Six point five million — or whatever the exact number turns out to be at the end of the day — being the number of people that the administration say signed up for Obamacare through the exchanges when open enrollment ends March 31st.

How meaningful the official numbers are will be open to debate. The bloviation factor will be in full effect.  The critics will be downplaying the administration’s number, ACA supporters defending it. Data geeks-turned-media stars will explain what it all means.

Here’s a guide to some of the other numbers we should be talking about as we try to make sense of what’s really going on and what really happened during the Obamacare rollout.

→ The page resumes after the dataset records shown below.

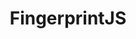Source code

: ---
codehost: https://github.com/https://github.com/fingerprintjs/fingerprintjs
linkedin: https://linkedin.com/company/fingerprintjs
logohandle: fingerprint
sort: fingerprintjs
title: FingerprintJS
twitter: https://x.com/FingerprintJs
website: https://fingerprint.com/
---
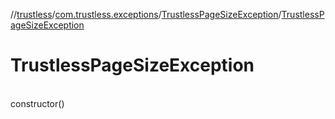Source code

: //[trustless](../../../index.md)/[com.trustless.exceptions](../index.md)/[TrustlessPageSizeException](index.md)/[TrustlessPageSizeException](-trustless-page-size-exception.md)

# TrustlessPageSizeException

\
constructor()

FUDs: The number of people who are innocently living their lives thinking they have bought health insurance, but who, for one reason or another,  be it technical glitch, bureaucratic incompetence or technicality – are going to wake up one morning not long from now and discover that they do not have health insurance.

And who one day soon will discover that they do not have health insurance.  This is the group that causes people in Washington to lie awake at night; because they are going to complain – and complain loudly. While the talk from the administration to this point has been all tough, it seems logical to assume it will build an appeal mechanism that will allow FUDs back into the system. The early signs are that this is the case.

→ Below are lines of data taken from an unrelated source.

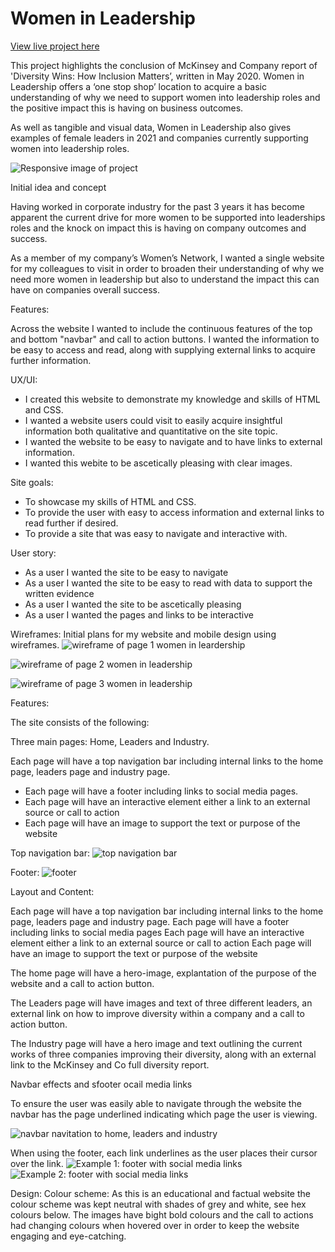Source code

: # **Women in Leadership**

[View live project here](https://brineamelia.github.io/P1-WIL/)

This project highlights the conclusion of McKinsey and Company report of 'Diversity Wins: How Inclusion Matters’, written in May 2020. Women in Leadership offers a ‘one stop shop’ location to acquire a basic understanding of why we need to support women into leadership roles and the positive impact this is having on business outcomes. 

As well as tangible and visual data, Women in Leadership also gives examples of female leaders in 2021 and companies currently supporting women into leadership roles. 

![Responsive image of project](https://github.com/brineamelia/P1-WIL/blob/main/docs/responsive.png)

Initial idea and concept

Having worked in corporate industry for the past 3 years it has become apparent the current drive for more women to be supported into leaderships roles and the knock on impact this is having on company outcomes and success. 

As a member of my company’s Women’s Network, I wanted a single website for my colleagues to visit in order to broaden their understanding of why we need more women in leadership but also to understand the impact this can have on companies overall success.

Features: 

Across the website I wanted to include the continuous features of the top and bottom "navbar" and call to action buttons. I wanted the information to be easy to access and read, along with supplying external links to acquire further information. 

UX/UI:

- I created this website to demonstrate my knowledge and skills of HTML and CSS. 
- I wanted a website users could visit to easily acquire insightful information both qualitative and quantitative on the site topic. 
- I wanted the website to be easy to navigate and to have links to external information. 
- I wanted this webite to be ascetically pleasing with clear images. 

Site goals: 

- To showcase my skills of HTML and CSS.
- To provide the user with easy to access information and external links to read further if desired.
- To provide a site that was easy to navigate and interactive with.

User story:

- As a user I wanted the site to be easy to navigate
- As a user I wanted the site to be easy to read with data to support the written evidence 
- As a user I wanted the site to be ascetically pleasing 
- As a user I wanted the pages and links to be interactive 

Wireframes: Initial plans for my website and mobile design using wireframes. 
![wireframe of page 1 women in leardership](https://github.com/brineamelia/P1-WIL/blob/main/docs/wireframe1.png)

![wireframe of page 2 women in leadership](https://github.com/brineamelia/P1-WIL/blob/main/docs/wireframe2.png)

![wireframe of page 3 women in leadership](https://github.com/brineamelia/P1-WIL/blob/main/docs/wireframe3.png)

Features: 

The site consists of the following: 

Three main pages: Home, Leaders and Industry.

Each page will have a top navigation bar including internal links to the home page, leaders page and industry page. 
- Each page will have a footer including links to social media pages.
- Each page will have an interactive element either a link to an external source or call to action
- Each page will have an image to support the text or purpose of the website 

Top navigation bar:
![top navigation bar](https://github.com/brineamelia/P1-WIL/blob/main/docs/top-nav-bar.png)

Footer: 
![footer](https://github.com/brineamelia/P1-WIL/blob/main/docs/footer.png)

Layout and Content: 

Each page will have a top navigation bar including internal links to the home page, leaders page and industry page. 
Each page will have a footer including links to social media pages
Each page will have an interactive element either a link to an external source or call to action
Each page will have an image to support the text or purpose of the website 

The home page will have a hero-image, explantation of the purpose of the website and a call to action button.

The Leaders page will have images and text of three different leaders, an external link on how to improve diversity within a company and a call to action button. 

The Industry page will have a hero image and text outlining the current works of three companies improving their diversity, along with an external link to the McKinsey and Co full diversity report.

Navbar effects and sfooter ocail media links 

To ensure the user was easily able to navigate through the website the navbar has the page underlined indicating which page the user is viewing. 

![navbar navitation to home, leaders and industry](https://github.com/brineamelia/P1-WIL/blob/main/docs/top-nav-bar.png)

When using the footer, each link underlines as the user places their cursor over the link. 
![Example 1: footer with social media links](https://github.com/brineamelia/P1-WIL/blob/main/docs/easy-navigation.png)
![Example 2: footer with social media links](https://github.com/brineamelia/P1-WIL/blob/main/docs/easy-navigation2.png)

Design: 
Colour scheme: 
As this is an educational and factual website the colour scheme was kept neutral with shades of grey and white, see hex colours below. The images have bight bold colours and the call to actions had changing colours when hovered over in order to keep the website engaging and eye-catching.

404s : The number of people / applications lost in the system,  either as a result of the Healthcare.gov fiasco or because their application is sitting forgotten on somebody’s desk somewhere or on a laptop. Anybody who tried to log into Healthcare.gov at the height of the meltdown or who has gone back and forth with their insurance company over a bill gets it.

It is safe to assume that this is another number that keeps planners up at night. Let’s just say it is safe to assume that there are a lot of 404s.

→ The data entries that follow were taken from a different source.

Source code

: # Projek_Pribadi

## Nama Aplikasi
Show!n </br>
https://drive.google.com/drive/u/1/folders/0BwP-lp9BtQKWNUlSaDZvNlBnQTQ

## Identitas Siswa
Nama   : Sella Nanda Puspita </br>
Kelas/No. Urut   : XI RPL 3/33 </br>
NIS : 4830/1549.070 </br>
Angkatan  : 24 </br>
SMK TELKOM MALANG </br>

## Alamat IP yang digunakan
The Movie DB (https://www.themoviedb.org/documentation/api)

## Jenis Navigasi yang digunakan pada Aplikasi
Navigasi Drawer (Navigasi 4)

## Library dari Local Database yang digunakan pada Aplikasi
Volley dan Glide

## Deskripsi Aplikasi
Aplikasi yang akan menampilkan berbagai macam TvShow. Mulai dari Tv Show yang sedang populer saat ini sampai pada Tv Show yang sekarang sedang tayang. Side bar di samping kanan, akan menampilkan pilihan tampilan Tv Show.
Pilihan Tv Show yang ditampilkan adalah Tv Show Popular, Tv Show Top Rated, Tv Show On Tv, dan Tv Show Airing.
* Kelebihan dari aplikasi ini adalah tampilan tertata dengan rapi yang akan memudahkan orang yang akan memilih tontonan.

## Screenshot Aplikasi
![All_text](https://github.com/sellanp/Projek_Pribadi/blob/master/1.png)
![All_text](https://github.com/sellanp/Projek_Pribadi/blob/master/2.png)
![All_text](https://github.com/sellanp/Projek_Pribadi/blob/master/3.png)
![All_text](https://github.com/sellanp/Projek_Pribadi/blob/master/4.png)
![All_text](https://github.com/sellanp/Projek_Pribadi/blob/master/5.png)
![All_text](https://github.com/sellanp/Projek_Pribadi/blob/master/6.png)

CANCELS: The number of people who had their insurance plans cancelled by insurers on the grounds that they did not meet the standards set by the Affordable Care Act. In a way, being a cancel can be considered a badge of honor in the gamification of the healthcare system that is Obamacare.

UNCANCELS: The number of people who had their plans cancelled by the health insurers only to have them declared “uncancelled” by the Obama administration or their state.  Nobody really knows how many uncancels there are. Don’t ask. Yes, it will take a really long time to sort out the uncancels from the cancels and the QHPs.

And you will probably want to shoot the person explaining it to you.  In the gamification of the healthcare system, level ups go to people who have been cancelled, uncancelled and bumped.

BUMPS: The number of people who have been “bumped” out of network and are being forced to change doctors.  What’s going on? In gamification terms, bumps make things more exciting. In real life, they suck.  Getting bumped off a flight is annoying, getting bumped in the health care system is potentially life-threatening.

LIVES SAVED: As we speak Nate Silver or a smart person who looks and sounds a lot like Nate Silver is sitting at a computer in a darkened room somewhere trying to come up with a reliable quantification of the number of lives the Affordable Care Act has saved and will save by shielding people from the barbaric US healthcare system.

How would you go about coming up with that number? Would you look at people turned away from emergency rooms? Would you look at the  number of preventable deaths under the old system?  Would you total the number of deaths from cancer, heart attack and stroke?  Compare mortality rates over the decade from 2004-2014 with those from 2014-2024?  It will be long time before we have the data we need to really understand how well we’ve done.

You can forget the nonsense we’ve been hearing about Obamacare costing the lives of thousands of Americans by taking their health coverage away from them.  There is a difference between losing your coverage temporarily because the system is in transition and losing  it and knowing that you’ll never be able to get it back. Ever.

Calculated over decades to come the number of lives saved is likely to total in the thousands, if not the millions. And that will be the true test of the Affordable Care Act as a historical accomplishment for Barak Obama and his administration.